Top of Records to use

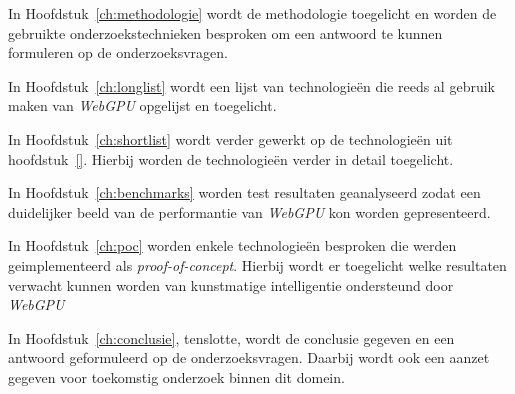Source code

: \bigbreak{}

In Hoofdstuk~\ref{ch:methodologie} wordt de methodologie toegelicht en worden de gebruikte onderzoekstechnieken besproken om een antwoord te kunnen formuleren op de onderzoeksvragen.

\bigbreak{}

In Hoofdstuk~\ref{ch:longlist} wordt een lijst van technologieën die reeds al gebruik maken van \textit{WebGPU} opgelijst en toegelicht.

\bigbreak{}

In Hoofdstuk~\ref{ch:shortlist} wordt verder gewerkt op de technologieën uit hoofdstuk~\ref{}. Hierbij worden de technologieën verder in detail toegelicht.

\bigbreak{}

In Hoofdstuk~\ref{ch:benchmarks} worden test resultaten geanalyseerd zodat een duidelijker beeld van de performantie van \textit{WebGPU} kon worden gepresenteerd.

\bigbreak{}

In Hoofdstuk~\ref{ch:poc} worden enkele technologieën besproken die werden geimplementeerd als \textit{proof-of-concept}. Hierbij wordt er toegelicht welke resultaten verwacht kunnen worden van kunstmatige intelligentie ondersteund door \textit{WebGPU}

\bigbreak{}

In Hoofdstuk~\ref{ch:conclusie}, tenslotte, wordt de conclusie gegeven en een antwoord geformuleerd op de onderzoeksvragen. Daarbij wordt ook een aanzet gegeven voor toekomstig onderzoek binnen dit domein.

Bottom of Records to use

▶ _Try it_
When you transcribe the entries above, keep every word exact and leave out the pictures.

▶ _Solution to this task_
Source code

: \bigbreak{}

In Hoofdstuk~\ref{ch:methodologie} wordt de methodologie toegelicht en worden de gebruikte onderzoekstechnieken besproken om een antwoord te kunnen formuleren op de onderzoeksvragen.

\bigbreak{}

In Hoofdstuk~\ref{ch:longlist} wordt een lijst van technologieën die reeds al gebruik maken van \textit{WebGPU} opgelijst en toegelicht.

\bigbreak{}

In Hoofdstuk~\ref{ch:shortlist} wordt verder gewerkt op de technologieën uit hoofdstuk~\ref{}. Hierbij worden de technologieën verder in detail toegelicht.

\bigbreak{}

In Hoofdstuk~\ref{ch:benchmarks} worden test resultaten geanalyseerd zodat een duidelijker beeld van de performantie van \textit{WebGPU} kon worden gepresenteerd.

\bigbreak{}

In Hoofdstuk~\ref{ch:poc} worden enkele technologieën besproken die werden geimplementeerd als \textit{proof-of-concept}. Hierbij wordt er toegelicht welke resultaten verwacht kunnen worden van kunstmatige intelligentie ondersteund door \textit{WebGPU}

\bigbreak{}

In Hoofdstuk~\ref{ch:conclusie}, tenslotte, wordt de conclusie gegeven en een antwoord geformuleerd op de onderzoeksvragen. Daarbij wordt ook een aanzet gegeven voor toekomstig onderzoek binnen dit domein.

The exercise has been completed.